**Problem**
Lines in the listing below that include the word "nodes" need to be copied.
━━━ Material shown ━━━
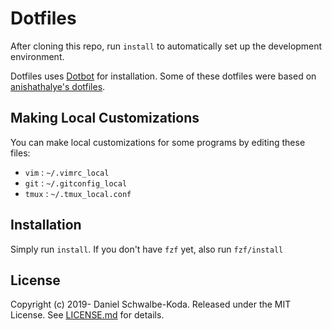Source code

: Dotfiles
========

After cloning this repo, run `install` to automatically set up the development
environment.

Dotfiles uses [Dotbot][dotbot] for installation. Some of these dotfiles were based on [anishathalye's dotfiles][anish_dotfiles].

Making Local Customizations
---------------------------

You can make local customizations for some programs by editing these files:

* `vim` : `~/.vimrc_local`
* `git` : `~/.gitconfig_local`
* `tmux` : `~/.tmux_local.conf`


Installation
---------------------------

Simply run `install`. If you don't have `fzf` yet, also run `fzf/install`

License
-------

Copyright (c) 2019- Daniel Schwalbe-Koda. Released under the MIT License. See
[LICENSE.md][license] for details.

[dotbot]: https://github.com/anishathalye/dotbot
[anish_dotfiles]: https://github.com/anishathalye/dotfiles 
[license]: LICENSE.md

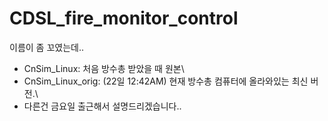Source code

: # CDSL_fire_monitor_control

이름이 좀 꼬였는데..
- CnSim_Linux: 처음 방수총 받았을 때 원본\\
- CnSim_Linux_orig: (22일 12:42AM) 현재 방수총 컴퓨터에 올라와있는 최신 버전.\\
- 다른건 금요일 출근해서 설명드리겠습니다.. 

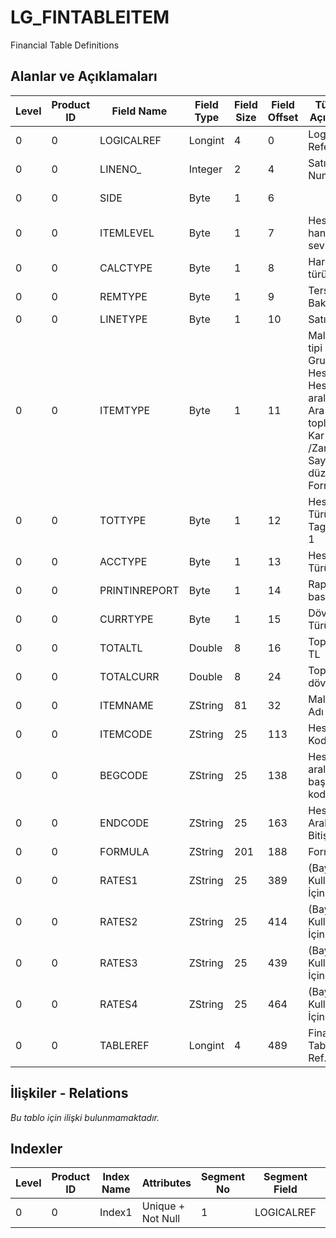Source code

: # LG_FINTABLEITEM

Financial Table Definitions

## Alanlar ve Açıklamaları

| Level | Product ID | Field Name | Field Type | Field Size | Field Offset | Türkçe Açıklama | Expression |
| ----- | ---------- | ---------- | ---------- | ---------- | ------------ | --------------- | ---------- |
| 0 | 0 | LOGICALREF | Longint | 4 | 0 | Logical Reference | Logical Reference |
| 0 | 0 | LINENO_ | Integer | 2 | 4 | Satır Numarası | Line Number |
| 0 | 0 | SIDE | Byte | 1 | 6 |  | Which Side ;TagNo + 1 |
| 0 | 0 | ITEMLEVEL | Byte | 1 | 7 | Hesabın hangi seviyesi | Which Level Of Account |
| 0 | 0 | CALCTYPE | Byte | 1 | 8 | Hareket türü | Transaction Type |
| 0 | 0 | REMTYPE | Byte | 1 | 9 | Ters Bakiye | Inverse Balance |
| 0 | 0 | LINETYPE | Byte | 1 | 10 | Satır Tipi | Line Type |
| 0 | 0 | ITEMTYPE | Byte | 1 | 11 | Malzeme tipi ;1 Grup;2 Hesap;3 Hesap aralığı;4 Ara toplam;6 Kar /Zarar;8 Sayfa düzeni;9 Formül | Item Type ;1 Group;2 Account;3 Account Range;4 Subtotal;6 Profit / Loss;8 Page Setup;9 Formula |
| 0 | 0 | TOTTYPE | Byte | 1 | 12 | Hesap Türü ; TagNo + 1 | Account Type ;TagNo + 1 |
| 0 | 0 | ACCTYPE | Byte | 1 | 13 | Hesap Türü | Account Characteristic |
| 0 | 0 | PRINTINREPORT | Byte | 1 | 14 | Rapor basımı | Print In Report |
| 0 | 0 | CURRTYPE | Byte | 1 | 15 | Döviz Türü | F. Currency Type |
| 0 | 0 | TOTALTL | Double | 8 | 16 | Toplam TL | Total TL |
| 0 | 0 | TOTALCURR | Double | 8 | 24 | Toplam döviz | Total Currency |
| 0 | 0 | ITEMNAME | ZString | 81 | 32 | Malzeme Adı | Item Name |
| 0 | 0 | ITEMCODE | ZString | 25 | 113 | Hesap Kodu | Account Code |
| 0 | 0 | BEGCODE | ZString | 25 | 138 | Hesap aralığı başlangıç kodu | Start Code Of Account Range |
| 0 | 0 | ENDCODE | ZString | 25 | 163 | Hesap Aralığı Bitiş Kodu | End Code Of Account Range |
| 0 | 0 | FORMULA | ZString | 201 | 188 | Formül | Formula |
| 0 | 0 | RATES1 | ZString | 25 | 389 | (Bayi Kullanımı İçin) | Internal Usage |
| 0 | 0 | RATES2 | ZString | 25 | 414 | (Bayi Kullanımı İçin) | Internal Usage |
| 0 | 0 | RATES3 | ZString | 25 | 439 | (Bayi Kullanımı İçin) | Internal Usage |
| 0 | 0 | RATES4 | ZString | 25 | 464 | (Bayi Kullanımı İçin) | Internal Usage |
| 0 | 0 | TABLEREF | Longint | 4 | 489 | Finans Tablosu Ref. | Financial Table Reference |

## İlişkiler - Relations

*Bu tablo için ilişki bulunmamaktadır.*

## Indexler

| Level | Product ID | Index Name | Attributes | Segment No | Segment Field | Sense |
| ----- | ---------- | ---------- | ---------- | ---------- | ------------- | ----- |
| 0 | 0 | Index1 | Unique + Not Null | 1 | LOGICALREF | Ascending |
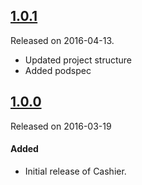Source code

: ## [1.0.1](https://github.com/nodes-ios/Cashier/releases/tag/1.0.1)
Released on 2016-04-13.

- Updated project structure
- Added podspec

## [1.0.0](https://github.com/nodes-ios/Cashier/releases/tag/1.0.0)
Released on 2016-03-19

#### Added
- Initial release of Cashier.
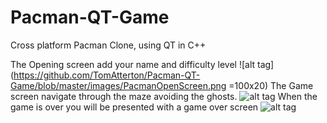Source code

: # Pacman-QT-Game
Cross platform Pacman Clone, using QT in C++

The Opening screen add your name and difficulty level
![alt tag](https://github.com/TomAtterton/Pacman-QT-Game/blob/master/images/PacmanOpenScreen.png =100x20)
The Game screen navigate through the maze avoiding the ghosts.
![alt tag](https://github.com/TomAtterton/Pacman-QT-Game/blob/master/images/PacmanGameScreen.png)
When the game is over you will be presented with a game over screen
![alt tag](https://github.com/TomAtterton/Pacman-QT-Game/blob/master/images/PacmanGameOver.png)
━━━
**Task result**
: ## [1.0.1](https://github.com/nodes-ios/Cashier/releases/tag/1.0.1)
## [1.0.0](https://github.com/nodes-ios/Cashier/releases/tag/1.0.0)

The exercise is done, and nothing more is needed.